§ DESCRIPTION OF THE TASK:
Transcribe the entries below exactly; leave every image out.

§ DATA SUPPLIED:
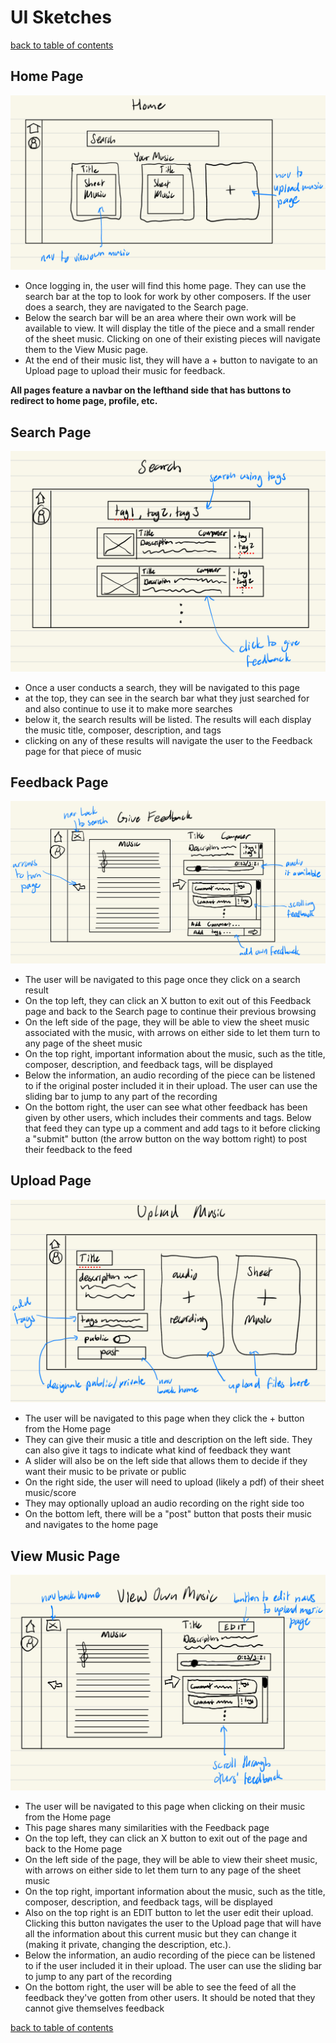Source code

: # UI Sketches
[back to table of contents](/assignments/assignment2/contents.md)

## Home Page
![alt text](/assets/home.jpeg)

- Once logging in, the user will find this home page. They can use the search bar at the top to look for work by other composers. If the user does a search, they are navigated to the Search page.
- Below the search bar will be an area where their own work will be available to view. It will display the title of the piece and a small render of the sheet music. Clicking on one of their existing pieces will navigate them to the View Music page.
- At the end of their music list, they will have a + button to navigate to an Upload page to upload their music for feedback.

**All pages feature a navbar on the lefthand side that has buttons to redirect to home page, profile, etc.**

## Search Page
![alt text](/assets/search.jpeg)

- Once a user conducts a search, they will be navigated to this page
- at the top, they can see in the search bar what they just searched for and also continue to use it to make more searches
- below it, the search results will be listed. The results will each display the music title, composer, description, and tags
- clicking on any of these results will navigate the user to the Feedback page for that piece of music

## Feedback Page
![alt text](/assets/feedback.jpeg)

- The user will be navigated to this page once they click on a search result
- On the top left, they can click an X button to exit out of this Feedback page and back to the Search page to continue their previous browsing
- On the left side of the page, they will be able to view the sheet music associated with the music, with arrows on either side to let them turn to any page of the sheet music
- On the top right, important information about the music, such as the title, composer, description, and feedback tags, will be displayed
- Below the information, an audio recording of the piece can be listened to if the original poster included it in their upload. The user can use the sliding bar to jump to any part of the recording
- On the bottom right, the user can see what other feedback has been given by other users, which includes their comments and tags. Below that feed they can type up a comment and add tags to it before clicking a "submit" button (the arrow button on the way bottom right) to post their feedback to the feed

## Upload Page
![alt text](/assets/upload.jpeg)

- The user will be navigated to this page when they click the + button from the Home page
- They can give their music a title and description on the left side. They can also give it tags to indicate what kind of feedback they want
- A slider will also be on the left side that allows them to decide if they want their music to be private or public
- On the right side, the user will need to upload (likely a pdf) of their sheet music/score
- They may optionally upload an audio recording on the right side too
- On the bottom left, there will be a "post" button that posts their music and navigates to the home page

## View Music Page
![alt text](/assets/view.jpeg)

- The user will be navigated to this page when clicking on their music from the Home page
- This page shares many similarities with the Feedback page
- On the top left, they can click an X button to exit out of the page and back to the Home page
- On the left side of the page, they will be able to view their sheet music, with arrows on either side to let them turn to any page of the sheet music
- On the top right, important information about the music, such as the title, composer, description, and feedback tags, will be displayed
- Also on the top right is an EDIT button to let the user edit their upload. Clicking this button navigates the user to the Upload page that will have all the information about this current music but they can change it (making it private, changing the description, etc.).
- Below the information, an audio recording of the piece can be listened to if the user included it in their upload. The user can use the sliding bar to jump to any part of the recording
- On the bottom right, the user will be able to see the feed of all the feedback they've gotten from other users. It should be noted that they cannot give themselves feedback


[back to table of contents](/assignments/assignment2/contents.md)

§ TASK ANSWER:
Source code

: # UI Sketches
[back to table of contents](/assignments/assignment2/contents.md)

## Home Page
![alt text](/assets/home.jpeg)

- Once logging in, the user will find this home page. They can use the search bar at the top to look for work by other composers. If the user does a search, they are navigated to the Search page.
- Below the search bar will be an area where their own work will be available to view. It will display the title of the piece and a small render of the sheet music. Clicking on one of their existing pieces will navigate them to the View Music page.
- At the end of their music list, they will have a + button to navigate to an Upload page to upload their music for feedback.

**All pages feature a navbar on the lefthand side that has buttons to redirect to home page, profile, etc.**

## Search Page
![alt text](/assets/search.jpeg)

- Once a user conducts a search, they will be navigated to this page
- at the top, they can see in the search bar what they just searched for and also continue to use it to make more searches
- below it, the search results will be listed. The results will each display the music title, composer, description, and tags
- clicking on any of these results will navigate the user to the Feedback page for that piece of music

## Feedback Page
![alt text](/assets/feedback.jpeg)

- The user will be navigated to this page once they click on a search result
- On the top left, they can click an X button to exit out of this Feedback page and back to the Search page to continue their previous browsing
- On the left side of the page, they will be able to view the sheet music associated with the music, with arrows on either side to let them turn to any page of the sheet music
- On the top right, important information about the music, such as the title, composer, description, and feedback tags, will be displayed
- Below the information, an audio recording of the piece can be listened to if the original poster included it in their upload. The user can use the sliding bar to jump to any part of the recording
- On the bottom right, the user can see what other feedback has been given by other users, which includes their comments and tags. Below that feed they can type up a comment and add tags to it before clicking a "submit" button (the arrow button on the way bottom right) to post their feedback to the feed

## Upload Page
![alt text](/assets/upload.jpeg)

- The user will be navigated to this page when they click the + button from the Home page
- They can give their music a title and description on the left side. They can also give it tags to indicate what kind of feedback they want
- A slider will also be on the left side that allows them to decide if they want their music to be private or public
- On the right side, the user will need to upload (likely a pdf) of their sheet music/score
- They may optionally upload an audio recording on the right side too
- On the bottom left, there will be a "post" button that posts their music and navigates to the home page

## View Music Page
![alt text](/assets/view.jpeg)

- The user will be navigated to this page when clicking on their music from the Home page
- This page shares many similarities with the Feedback page
- On the top left, they can click an X button to exit out of the page and back to the Home page
- On the left side of the page, they will be able to view their sheet music, with arrows on either side to let them turn to any page of the sheet music
- On the top right, important information about the music, such as the title, composer, description, and feedback tags, will be displayed
- Also on the top right is an EDIT button to let the user edit their upload. Clicking this button navigates the user to the Upload page that will have all the information about this current music but they can change it (making it private, changing the description, etc.).
- Below the information, an audio recording of the piece can be listened to if the user included it in their upload. The user can use the sliding bar to jump to any part of the recording
- On the bottom right, the user will be able to see the feed of all the feedback they've gotten from other users. It should be noted that they cannot give themselves feedback


[back to table of contents](/assignments/assignment2/contents.md)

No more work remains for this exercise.